An Ode to the Eldest Sons and Daughters: The Hidden Burden of Filipino Breadwinners
- Pearl Bacs
- Mar 16
- 10 min read
From childhood chores to overseas remittances, Filipino eldest children often carry the silent weight of family, sacrificing their own dreams so siblings can thrive.
Early in the morning, long before the neighborhood stirred awake, Mama Babes would already be in the kitchen. The lone light above the stove hummed softly as she sat at the small dining table, counting bills and separating what little money there was into careful piles: groceries, school expenses, medicines for her mother.
Outside, the day was just beginning. Inside, responsibility had already arrived.
Mama Babes was not the eldest by birth. She was the third child in a family of eight. Yet somewhere along the way, the role of eldest quietly settled onto her shoulders. She left college to work so her youngest brother, my father, could finish engineering school. Years later she would return to complete her own degree, but by then the rhythm of her life had already been set. She was the one who stepped forward when the family needed someone most.
In many Filipino households, the eldest child carries more than a place in the birth order. They carry expectation, responsibility, and the quiet weight of family survival.
Sometimes that child is the firstborn. Often, it is not.

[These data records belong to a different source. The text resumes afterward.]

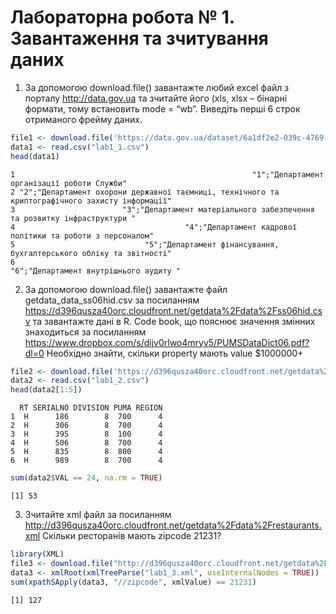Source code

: Лабораторна робота № 1. Завантаження та зчитування даних
================

1. За допомогою download.file() завантажте любий excel файл з порталу http://data.gov.ua та зчитайте його (xls, xlsx – бінарні формати, тому встановить mode = “wb”. Виведіть перші 6 строк отриманого фрейму даних.

```r
file1 <- download.file('https://data.gov.ua/dataset/6a1df2e2-039c-4769-a32a-adcd6fbb814e/resource/fd874a80-a34b-48a3-bb9e-5924bb9faa99/download/struktura.csv', destfile="lab1_1.csv")
data1 <- read.csv("lab1_1.csv")
head(data1)
```
```                                                 X....з.п...Назва.структурного.підрозділу.
1                                                     "1";"Департамент організації роботи Служби"
2 "2";"Департамент охорони державної таємниці, технічного та криптографічного захисту інформації"
3                        "3";"Департамент матеріального забезпечення та розвитку інфраструктури "
4                                      "4";"Департамент кадрової політики та роботи з персоналом"
5                             "5";"Департамент фінансування, бухгалтерського обліку та звітності"
6                                                          "6";"Департамент внутрішнього аудиту "
```

2. За допомогою download.file() завантажте файл getdata_data_ss06hid.csv за посиланням https://d396qusza40orc.cloudfront.net/getdata%2Fdata%2Fss06hid.csv та завантажте дані в R. Code book, що пояснює значення змінних знаходиться за посиланням https://www.dropbox.com/s/dijv0rlwo4mryv5/PUMSDataDict06.pdf?dl=0 Необхідно знайти, скільки property мають value $1000000+

``` r
file2 <- download.file('https://d396qusza40orc.cloudfront.net/getdata%2Fdata%2Fss06hid.csv', destfile="lab1_2.csv")
data2 <- read.csv("lab1_2.csv")
head(data2[1:5])
```
```
  RT SERIALNO DIVISION PUMA REGION
1  H      186        8  700      4
2  H      306        8  700      4
3  H      395        8  100      4
4  H      506        8  700      4
5  H      835        8  800      4
6  H      989        8  700      4
```
``` r
sum(data2$VAL == 24, na.rm = TRUE)
```
```
[1] 53
```

3. Зчитайте xml файл за посиланням http://d396qusza40orc.cloudfront.net/getdata%2Fdata%2Frestaurants.xml Скільки ресторанів мають zipcode 21231?

``` r
library(XML)
file3 <- download.file("http://d396qusza40orc.cloudfront.net/getdata%2Fdata%2Frestaurants.xml", destfile="lab1_3.xml", mode="wb")
data3 <- xmlRoot(xmlTreeParse("lab1_3.xml", useInternalNodes = TRUE))
sum(xpathSApply(data3, "//zipcode", xmlValue) == 21231)
```
```
[1] 127
```
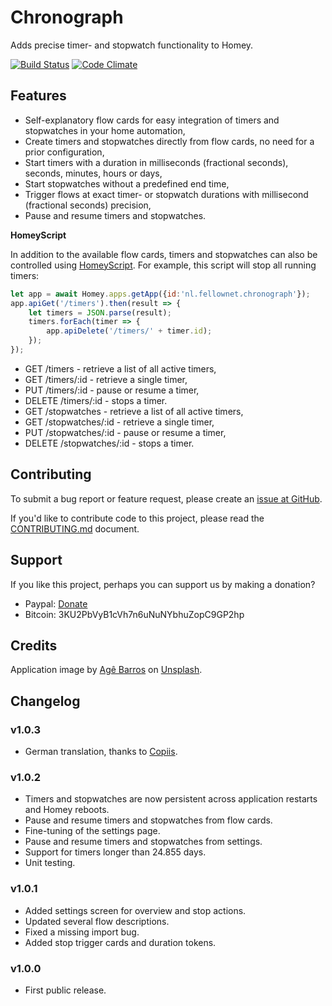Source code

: # Chronograph

Adds precise timer- and stopwatch functionality to Homey.

[![Build Status](https://travis-ci.com/fellownet/chronograph.svg?branch=master)](https://travis-ci.com/fellownet/chronograph)
[![Code Climate](https://codeclimate.com/github/fellownet/chronograph/badges/gpa.svg)](https://codeclimate.com/github/fellownet/chronograph)

## Features

* Self-explanatory flow cards for easy integration of timers and stopwatches in your home automation,
* Create timers and stopwatches directly from flow cards, no need for a prior configuration,
* Start timers with a duration in milliseconds (fractional seconds), seconds, minutes, hours or days,
* Start stopwatches without a predefined end time,
* Trigger flows at exact timer- or stopwatch durations with millisecond (fractional seconds) precision,
* Pause and resume timers and stopwatches.

**HomeyScript**

In addition to the available flow cards, timers and stopwatches can also be controlled using [HomeyScript](https://homeyscript.homey.app).
For example, this script will stop all running timers:

```javascript
let app = await Homey.apps.getApp({id:'nl.fellownet.chronograph'});
app.apiGet('/timers').then(result => {
	let timers = JSON.parse(result);
	timers.forEach(timer => {
		app.apiDelete('/timers/' + timer.id);
	});
});
```

* GET /timers - retrieve a list of all active timers,
* GET /timers/:id - retrieve a single timer,
* PUT /timers/:id - pause or resume a timer,
* DELETE /timers/:id - stops a timer.
* GET /stopwatches - retrieve a list of all active timers,
* GET /stopwatches/:id - retrieve a single timer,
* PUT /stopwatches/:id - pause or resume a timer,
* DELETE /stopwatches/:id - stops a timer.

## Contributing

To submit a bug report or feature request, please create an [issue at GitHub](https://github.com/fellownet/chronograph/issues/new).

If you'd like to contribute code to this project, please read the
[CONTRIBUTING.md](https://github.com/fellownet/chronograph/blob/master/CONTRIBUTING.md) document.

## Support

If you like this project, perhaps you can support us by making a donation?
- Paypal: [Donate](https://www.paypal.com/cgi-bin/webscr?cmd=_s-xclick&hosted_button_id=VQNGE3N5L6MKS)
- Bitcoin: 3KU2PbVyB1cVh7n6uNuNYbhuZopC9GP2hp

## Credits

Application image by [Agê Barros](https://unsplash.com/@agebarros?utm_source=unsplash&utm_medium=referral&utm_content=creditCopyText) on [Unsplash](https://unsplash.com/search/photos/time?utm_source=unsplash&utm_medium=referral&utm_content=creditCopyText).

## Changelog

### v1.0.3

* German translation, thanks to [Copiis](https://github.com/copiis).

### v1.0.2

* Timers and stopwatches are now persistent across application restarts and Homey reboots.
* Pause and resume timers and stopwatches from flow cards.
* Fine-tuning of the settings page.
* Pause and resume timers and stopwatches from settings.
* Support for timers longer than 24.855 days.
* Unit testing.

### v1.0.1

* Added settings screen for overview and stop actions.
* Updated several flow descriptions.
* Fixed a missing import bug.
* Added stop trigger cards and duration tokens.

### v1.0.0

* First public release.
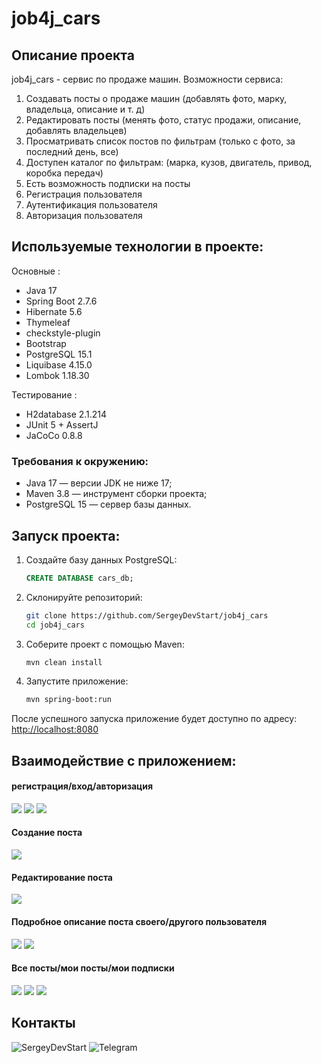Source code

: # job4j_cars

## Описание проекта
job4j_cars - сервис по продаже машин.
Возможности сервиса:
1. Создавать посты о продаже машин
   (добавлять фото, марку, владельца, описание и т. д)
2. Редактировать посты
   (менять фото, статус продажи, описание, добавлять владельцев)
3. Просматривать список постов по фильтрам
   (только с фото, за последний день, все)
4. Доступен каталог по фильтрам:
   (марка, кузов, двигатель, привод, коробка передач)
5. Есть возможность подписки на посты
6. Регистрация пользователя
7. Аутентификация пользователя
8. Авторизация пользователя

## Используемые технологии в проекте:
Основные :
- Java 17
- Spring Boot 2.7.6
- Hibernate 5.6
- Thymeleaf
- checkstyle-plugin
- Bootstrap
- PostgreSQL 15.1
- Liquibase 4.15.0
- Lombok 1.18.30

Тестирование :
- H2database 2.1.214
- JUnit 5 + AssertJ
- JaCoCo 0.8.8

### Требования к окружению:
- Java 17 — версии JDK не ниже 17;
- Maven 3.8 — инструмент сборки проекта;
- PostgreSQL 15 — сервер базы данных.

## Запуск проекта:
1. Создайте базу данных PostgreSQL:
    ```sql
    CREATE DATABASE cars_db;
    ```
2. Склонируйте репозиторий:
    ```bash
    git clone https://github.com/SergeyDevStart/job4j_cars
    cd job4j_cars
    ```

3. Соберите проект с помощью Maven:
    ```bash
    mvn clean install
    ```

4. Запустите приложение:
    ```bash
    mvn spring-boot:run
    ```

После успешного запуска приложение будет доступно по адресу: [http://localhost:8080](http://localhost:8080)

## Взаимодействие с приложением:

#### регистрация/вход/авторизация
![](img/registration.png)
![](img/login.png)
![](img/authorization.png)

#### Создание поста
![](img/create.png)

#### Редактирование поста
![](img/update.png)

#### Подробное описание поста своего/другого пользователя
![](img/myDetail.png)
![](img/otherDetail.png)

#### Все посты/мои посты/мои подписки
![](img/all.png)
![](img/myPosts.png)
![](img/subscriptions.png)

## Контакты
![SergeyDevStart](https://github.com/SergeyDevStart)
![Telegram](https://t.me/sergey_vasenev)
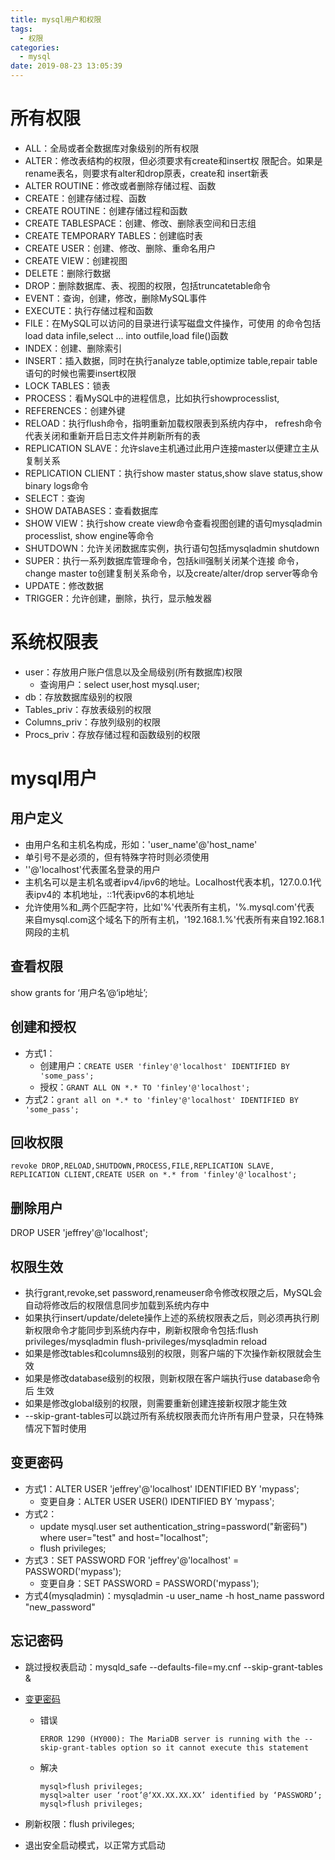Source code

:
 ```yaml
---
title: mysql用户和权限
tags:
  - 权限
categories:
  - mysql
date: 2019-08-23 13:05:39
---
```


# 所有权限
* ALL：全局或者全数据库对象级别的所有权限
* ALTER：修改表结构的权限，但必须要求有create和insert权 限配合。如果是rename表名，则要求有alter和drop原表，create和 insert新表
* ALTER ROUTINE：修改或者删除存储过程、函数
* CREATE：创建存储过程、函数
* CREATE ROUTINE：创建存储过程和函数
* CREATE TABLESPACE：创建、修改、删除表空间和日志组
* CREATE TEMPORARY TABLES：创建临时表
* CREATE USER：创建、修改、删除、重命名用户
* CREATE VIEW：创建视图
* DELETE：删除行数据
* DROP：删除数据库、表、视图的权限，包括truncatetable命令
* EVENT：查询，创建，修改，删除MySQL事件
* EXECUTE：执行存储过程和函数
* FILE：在MySQL可以访问的目录进行读写磁盘文件操作，可使用 的命令包括load data infile,select ... into outfile,load file()函数
* INDEX：创建、删除索引
* INSERT：插入数据，同时在执行analyze table,optimize table,repair table语句的时候也需要insert权限
* LOCK TABLES：锁表
* PROCESS：看MySQL中的进程信息，比如执行showprocesslist,
* REFERENCES：创建外键
* RELOAD：执行flush命令，指明重新加载权限表到系统内存中， refresh命令代表关闭和重新开启日志文件并刷新所有的表
* REPLICATION SLAVE：允许slave主机通过此用户连接master以便建立主从复制关系
* REPLICATION CLIENT：执行show master status,show slave status,show binary logs命令
* SELECT：查询
* SHOW DATABASES：查看数据库
* SHOW VIEW：执行show create view命令查看视图创建的语句mysqladmin processlist, show engine等命令
* SHUTDOWN：允许关闭数据库实例，执行语句包括mysqladmin shutdown
* SUPER：执行一系列数据库管理命令，包括kill强制关闭某个连接 命令，change master to创建复制关系命令，以及create/alter/drop server等命令
* UPDATE：修改数据
* TRIGGER：允许创建，删除，执行，显示触发器

# 系统权限表
* user：存放用户账户信息以及全局级别(所有数据库)权限
    - 查询用户：select user,host mysql.user;
* db：存放数据库级别的权限
* Tables_priv：存放表级别的权限
* Columns_priv：存放列级别的权限
* Procs_priv：存放存储过程和函数级别的权限

# mysql用户
## 用户定义
* 由用户名和主机名构成，形如：'user_name'@'host_name'
* 单引号不是必须的，但有特殊字符时则必须使用
* ''@'localhost'代表匿名登录的用户
* 主机名可以是主机名或者ipv4/ipv6的地址。Localhost代表本机，127.0.0.1代表ipv4的 本机地址，::1代表ipv6的本机地址
* 允许使用%和_两个匹配字符，比如'%'代表所有主机，'%.mysql.com'代表 来自mysql.com这个域名下的所有主机，'192.168.1.%'代表所有来自192.168.1网段的主机

## 查看权限
show grants for ‘用户名’@‘ip地址’;
## 创建和授权
* 方式1：
    - 创建用户：`CREATE USER 'finley'@'localhost' IDENTIFIED BY 'some_pass';` 
    - 授权：`GRANT ALL ON *.* TO 'finley'@'localhost';`
* 方式2：`grant all on *.* to 'finley'@'localhost' IDENTIFIED BY 'some_pass';`

## 回收权限
`revoke DROP,RELOAD,SHUTDOWN,PROCESS,FILE,REPLICATION SLAVE, REPLICATION CLIENT,CREATE USER on *.* from 'finley'@'localhost';`
## 删除用户
DROP USER 'jeffrey'@'localhost';
## 权限生效
* 执行grant,revoke,set password,renameuser命令修改权限之后，MySQL会自动将修改后的权限信息同步加载到系统内存中
* 如果执行insert/update/delete操作上述的系统权限表之后，则必须再执行刷新权限命令才能同步到系统内存中，刷新权限命令包括:flush privileges/mysqladmin flush-privileges/mysqladmin reload
* 如果是修改tables和columns级别的权限，则客户端的下次操作新权限就会生效
* 如果是修改database级别的权限，则新权限在客户端执行use database命令后 生效
* 如果是修改global级别的权限，则需要重新创建连接新权限才能生效
* --skip-grant-tables可以跳过所有系统权限表而允许所有用户登录，只在特殊情况下暂时使用

## 变更密码
* 方式1：ALTER USER 'jeffrey'@'localhost' IDENTIFIED BY 'mypass';
    - 变更自身：ALTER USER USER() IDENTIFIED BY 'mypass';
* 方式2：
    - update mysql.user set authentication_string=password("新密码") where user="test" and host="localhost";
    - flush privileges;
* 方式3：SET PASSWORD FOR 'jeffrey'@'localhost' = PASSWORD('mypass');
    - 变更自身：SET PASSWORD = PASSWORD('mypass');
* 方式4(mysqladmin)：mysqladmin -u user_name -h host_name password "new_password"

## 忘记密码
* 跳过授权表启动：mysqld_safe --defaults-file=my.cnf --skip-grant-tables &

* [变更密码](#变更密码)

  * 错误

    ```
    ERROR 1290 (HY000): The MariaDB server is running with the --skip-grant-tables option so it cannot execute this statement
    ```

  * 解决

    ```
    mysql>flush privileges;
    mysql>alter user ‘root’@‘XX.XX.XX.XX’ identified by ‘PASSWORD’;
    mysql>flush privileges;
    ```

* 刷新权限：flush privileges;

* 退出安全启动模式，以正常方式启动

The role of “eldest” the one who guides younger siblings, supports parents, and steadies the household can fall to the second, third, or even fourth child. Birth order matters less than who becomes the family’s scaffold.
My own family reflects this quiet rearrangement of responsibility.
My father is the youngest of eight children. The eldest, Cording, was a striking mestiza who at fifteen seemed destined for the bright lights of Manila’s film studios. But before that future could begin, she was asked to enter an engagement with a Japanese national who was described as a “sponsor.” Instead, she fled. She would not reappear in the family’s life for twenty years, a reminder that even the most promising futures can be reshaped by circumstance.
The second sibling, Adi, married into a prominent family in Cebu and focused on raising her own household.
Which left Buena.
The third child. The one we call Mama Babes.
She stepped away from college to work so her youngest brother could finish engineering school. Only after he graduated did she return to complete her own studies. Even after building a life of her own, the center of responsibility remained with her. When my grandmother grew older, it was Mama Babes who made sure the groceries were stocked, the caregivers were paid, and the household continued to run.
In many ways, she became what Filipino families often rely upon but rarely name.
The eldest.
Redefining the “Eldest”
Being the eldest son or daughter in the Philippines is not merely a birth order. It is a mantle, a cultural and social contract. These children are expected to guide younger siblings, respect parents’ sacrifices, and often contribute materially to the household. Their labor, emotional, physical, and financial, is the quiet scaffolding of family life.
Yet society rarely recognizes this. “You’re the eldest, you must help,” is said almost casually, but it carries profound weight. And when the eldest child shoulders responsibility beyond their years, childhood itself is often compressed, replaced by a relentless rehearsal for adulthood.
Growing Up Fast
Theresa was seven when her mother died.
Loss arrived early and quietly, the way it often does in childhood, leaving more questions than answers. In the months that followed, the rhythm of her family life shifted. Her father eventually remarried and moved to the province, and Theresa and her siblings were left to navigate much of their lives on their own.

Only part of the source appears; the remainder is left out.